Enduring Powers of Attorney (EPAs) – not for much longer
For more than 20 years an EPA has been the means by which it has been possible to appoint a person, usually a family member, to look after one’s money, investments and property should one become mentally incapable.
For many people EPAs have proved to be very valuable documents but they are perceived to suffer from certain failings e.g.
- Some attorneys fail to observe the requirement to register the EPA with the Court of Protection at the onset of the donor’s incapacity.
- Many attorneys are unable to make any proper assessment of the donor’s capacity.
- The fact of registration necessarily gives rise to a presumed lack of capacity on the part of the donor.
- EPAs are limited to a person’s money, investments and property. The attorney has no direct say in the person’s welfare.
To address these and other issues the Mental Capacity Act 2005 introduces a new document known as a Lasting Power of Attorney (LPA). LPAs are scheduled to be available from 1 October 2007 and from that date it will not be possible to make an EPA. EPAs made before then however will remain valid, in the usual way, until revoked or the donor dies.
The main differences between a new-style LPA and the old-style EPA will be:
- Two forms of LPA will be available, one in respect of money, investments and property and one in respect of welfare matters. The two instruments can appoint different attorneys and can be registered and used at different times.

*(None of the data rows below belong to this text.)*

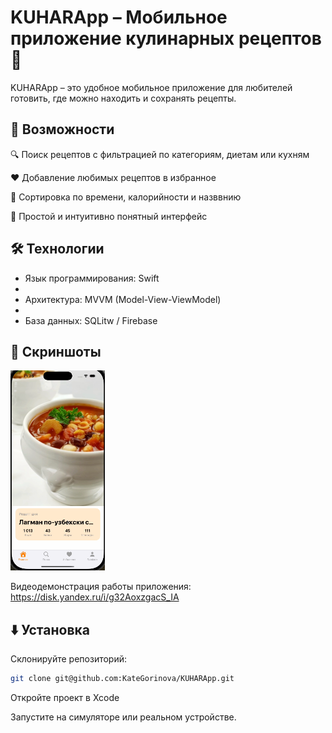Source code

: # KUHARApp – Мобильное приложение кулинарных рецептов 🍳

KUHARApp – это удобное мобильное приложение для любителей готовить, где можно находить и сохранять рецепты.


## 📱 Возможности

🔍 Поиск рецептов c фильтрацией по категориям, диетам или кухням

❤️ Добавление любимых рецептов в избранное

🛒 Сортировка по времени, калорийности и назввнию

📱 Простой и интуитивно понятный интерфейс

## 🛠 Технологии

- Язык программирования: Swift
- 
- Архитектура: MVVM (Model-View-ViewModel)
- 
- База данных: SQLitw / Firebase

## 📸 Скриншоты

![Главный экран](https://github.com/KateGorinova/KUHARApp/blob/screenshots/main.png)




Видеодемонстрация работы приложения: https://disk.yandex.ru/i/g32AoxzgacS_IA

## ⬇️ Установка

Склонируйте репозиторий:
```bash
git clone git@github.com:KateGorinova/KUHARApp.git
```
Откройте проект в Xcode

Запустите на симуляторе или реальном устройстве.
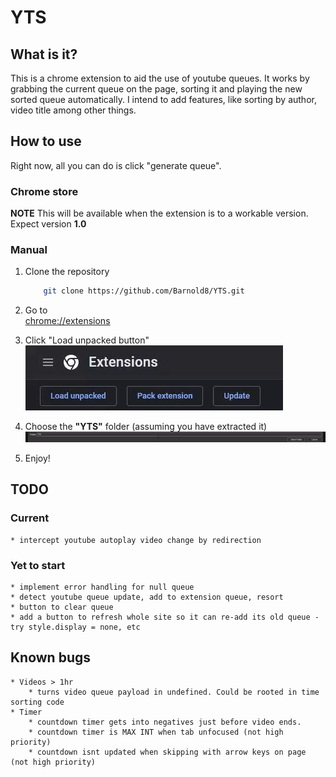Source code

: # YTS

## What is it?

This is a chrome extension to aid the use of youtube queues. It works by grabbing the current queue on the page, sorting it and playing the new sorted queue automatically.
I intend to add features, like sorting by author, video title among other things. 

## How to use

Right now, all you can do is click "generate queue". 

### Chrome store

**NOTE** This will be available when the extension is to a workable version. Expect version **1.0**

### Manual

1.
    Clone the repository
    ```sh
        git clone https://github.com/Barnold8/YTS.git
    ```
2.  Go to\
       [chrome://extensions](chrome://extensions) 
    
3.  Click "Load unpacked button" \
        ![Clicking "Load unpacked button"](ReadmeAssets/step3.gif)
4.  Choose the **"YTS"** folder (assuming you have extracted it) \
        ![Choosing the "YTS" folder](ReadmeAssets/step4.gif)
5.  Enjoy!


## TODO

### Current

    * intercept youtube autoplay video change by redirection

    
### Yet to start

    * implement error handling for null queue
    * detect youtube queue update, add to extension queue, resort
    * button to clear queue
    * add a button to refresh whole site so it can re-add its old queue - try style.display = none, etc



## Known bugs

    * Videos > 1hr
        * turns video queue payload in undefined. Could be rooted in time sorting code
    * Timer
        * countdown timer gets into negatives just before video ends.
        * countdown timer is MAX INT when tab unfocused (not high priority)
        * countdown isnt updated when skipping with arrow keys on page (not high priority)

- An LPA will have to be registered with the Office of the Public Guardian before it can be used.
- The donor can select the persons to be notified if an application is made to register the LPA (with an EPA the persons to be notified are limited in number and taken in priority from a prescribed list).
- Each LPA must contain a certificate that at the time the LPA was made the donor understood its purposes and the scope of the authority it conferred, and that no undue influence was used on the donor to create it. The certificate may be given by anyone known to the donor for more than two years (other than a relative or carer) or by a very wide class of persons which includes not only a solicitor and doctor but also “a local business person” and “social worker”.
Each type of LPA will have to be made on a statutory form which will be much longer than the current EPA form.
All this means that the time required to complete an LPA will be considerably greater than with an EPA, and it is therefore likely to cost much more. Moreover the proposed fee for registering an LPA with the Office of the Public Guardian is £150.
That is not all. Once the LPA is in place the role of the attorney will be far more burdensome than is currently the case under an EPA. He or she will be expected to abide by a Code of Practice issued under the Mental Capacity Act 2005, the draft of which was laid before Parliament on 22 February and runs to 302 pages. The following extracts provide a flavour of what is in store for an attorney under an LPA:
(1) Before taking any action under the LPA the attorney will have to be satisfied that the donor lacks the capacity to make that particular decision. The donor’s capacity has to be assessed each time a decision has to be made, and has to be assessed with reference to his/her capacity to make that particular decision.
(2) The attorney must ensure the donor has all the relevant information about the decision before assessing his/her capacity to make it.
(3) If the attorney believes the donor lacks capacity to make a particular decision, the attorney will have to provide proof of this if his/her decision on behalf of the donor is later challenged.
(4) The attorney’s decision must be made in the best interests of the donor and in considering what these are the attorney will be expected to consult with any close relative who is interested in the donor’s welfare.
Two final points:
(i) Until 30 September 2007 it is still possible to put in place an EPA. If you are considering guarding against possible future incapacity our firm advice is to act now and put in place an EPA in the time available to deal with your money, investments and property. Most of the perceived failings of EPAs do not arise if responsible attorneys are appointed.
(ii) LPAs, despite their complexity and cost, will still be better than the only alternative i.e. having one’s money, investments and property administered through the intrusive, time-consuming and expensive intervention of the Court of Protection through the appointment of a receiver (or “deputy”, as a receiver will now be called).